Love how how everyone has a different beginning but a very similar ending! Awesome man!!


----------



## ECKSRATED (Dec 13, 2017)

I started lifting when I was 14 in my basement. Bench and curls. I was 141 pounds at 5 foot 8 and was benching around 255 after the first month or so of lifting. Me and my two buddies would smoke so much weed and then just bench and curl for hours. Lol. 

Joined a real gym when I was 16 cus my brother made me. He was all juiced up and jacked so he taught me how to lift for the most part. I started deadlifting and was hitting around 455 when I was like 20. Maybe 175 pounds then. I was benching mid 3s and wasn't squatting yet. I finally got up to about 195 pounds naturally.  Around 23 I found opiates. ****ed me up. Took over my life. Went down to about 160 pounds. After 3 years of battling that I finally kicked it and got back in the gym. Not training bothered me the most about doing drugs. I ****ing hated it. 

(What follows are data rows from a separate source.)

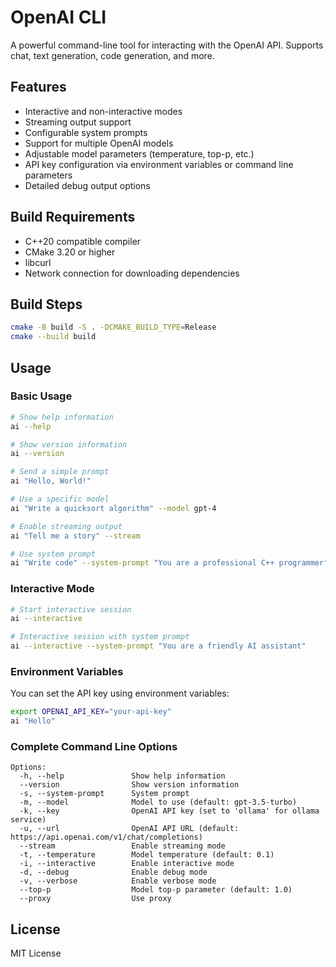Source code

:# OpenAI CLI

A powerful command-line tool for interacting with the OpenAI API. Supports chat, text generation, code generation, and more.

## Features

- Interactive and non-interactive modes
- Streaming output support
- Configurable system prompts
- Support for multiple OpenAI models
- Adjustable model parameters (temperature, top-p, etc.)
- API key configuration via environment variables or command line parameters
- Detailed debug output options

## Build Requirements

- C++20 compatible compiler
- CMake 3.20 or higher
- libcurl
- Network connection for downloading dependencies

## Build Steps

```bash
cmake -B build -S . -DCMAKE_BUILD_TYPE=Release
cmake --build build
```

## Usage

### Basic Usage

```bash
# Show help information
ai --help

# Show version information
ai --version

# Send a simple prompt
ai "Hello, World!"

# Use a specific model
ai "Write a quicksort algorithm" --model gpt-4

# Enable streaming output
ai "Tell me a story" --stream

# Use system prompt
ai "Write code" --system-prompt "You are a professional C++ programmer"
```

### Interactive Mode

```bash
# Start interactive session
ai --interactive

# Interactive session with system prompt
ai --interactive --system-prompt "You are a friendly AI assistant"
```

### Environment Variables

You can set the API key using environment variables:

```bash
export OPENAI_API_KEY="your-api-key"
ai "Hello"
```

### Complete Command Line Options

```
Options:
  -h, --help               Show help information
  --version                Show version information
  -s, --system-prompt      System prompt
  -m, --model              Model to use (default: gpt-3.5-turbo)
  -k, --key                OpenAI API key (set to 'ollama' for ollama service)
  -u, --url                OpenAI API URL (default: https://api.openai.com/v1/chat/completions)
  --stream                 Enable streaming mode
  -t, --temperature        Model temperature (default: 0.1)
  -i, --interactive        Enable interactive mode
  -d, --debug              Enable debug mode
  -v, --verbose            Enable verbose mode
  --top-p                  Model top-p parameter (default: 1.0)
  --proxy                  Use proxy
```

## License

MIT License 
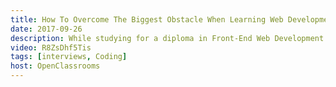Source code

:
 ```yaml
---
title: How To Overcome The Biggest Obstacle When Learning Web Development
date: 2017-09-26
description: While studying for a diploma in Front-End Web Development I get flown to Paris and interviewed about my experience learning to code online.
video: R8ZsDhf5Tis
tags: [interviews, Coding]
host: OpenClassrooms
---
```

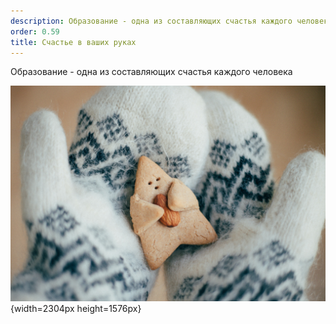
 ```yaml
---
description: Образование - одна из составляющих счастья каждого человека
order: 0.59
title: Счастье в ваших руках
---
```


Образование - одна из составляющих счастья каждого человека

![](./_index.jpeg){width=2304px height=1576px}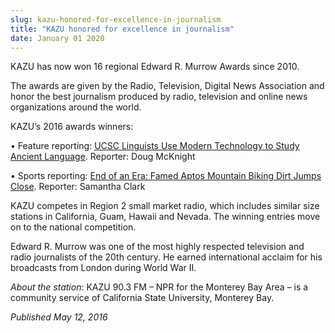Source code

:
 ```yaml
---
slug: kazu-honored-for-excellence-in-journalism
title: "KAZU honored for excellence in journalism"
date: January 01 2020
---
```


 
<p>KAZU has now won 16 regional Edward R. Murrow Awards since 2010.</p>
<p>
  The awards are given by the Radio, Television, Digital News Association and
  honor the best journalism produced by radio, television and online news
  organizations around the world.
</p>
<p>KAZU’s 2016 awards winners:</p>
<p>
  • Feature reporting:
  <a
    href="https://kazu.org/post/ucsc&#45;linguists&#45;use&#45;modern&#45;technology&#45;study&#45;ancient&#45;language#stream/0"
    >UCSC Linguists Use Modern Technology to Study Ancient Language</a
  >. Reporter: Doug McKnight
</p>
<p>
  • Sports reporting:
  <a
    href="https://kazu.org/post/end&#45;era&#45;famed&#45;aptos&#45;mountain&#45;biking&#45;dirt&#45;jumps&#45;close#stream/0"
    >End of an Era: Famed Aptos Mountain Biking Dirt Jumps Close</a
  >. Reporter: Samantha Clark
</p>
<p>
  KAZU competes in Region 2 small market radio, which includes similar size
  stations in California, Guam, Hawaii and Nevada. The winning entries move on
  to the national competition.
</p>
<p>
  Edward R. Murrow was one of the most highly respected television and radio
  journalists of the 20th century. He earned international acclaim for his
  broadcasts from London during World War II.
</p>
<p>
  <em>About the station</em>: KAZU 90.3 FM – NPR for the Monterey Bay Area – is
  a community service of California State University, Monterey Bay.
</p>
<p><em>Published May 12, 2016</em></p>
 
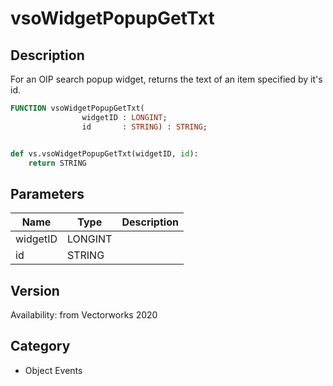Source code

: # vsoWidgetPopupGetTxt

## Description
For an OIP search popup widget, returns the text of an item specified by it's id.

```pascal
FUNCTION vsoWidgetPopupGetTxt(
				widgetID : LONGINT;
				id       : STRING) : STRING;
```

```python

def vs.vsoWidgetPopupGetTxt(widgetID, id):
    return STRING
```

## Parameters
|Name|Type|Description|
|---|---|---|
|widgetID|LONGINT||
|id|STRING||

## Version
Availability: from Vectorworks 2020
## Category
* Object Events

I got back up to 195 pounds naturally then hurt my shoulder pretty bad. Couldn't do much pressing or pulling. I found deca in researches and gave it a shot. It healed my shoulder. It was awesome. That's why I love nandy so much. 

Fast forward to today I'm 33 years old, 240 pounds and pretty damn lean for how I eat. Ive competed 3 times in powerlifting, bench mid 5s, squats low 7s and for **** sake will pull 700 soon. 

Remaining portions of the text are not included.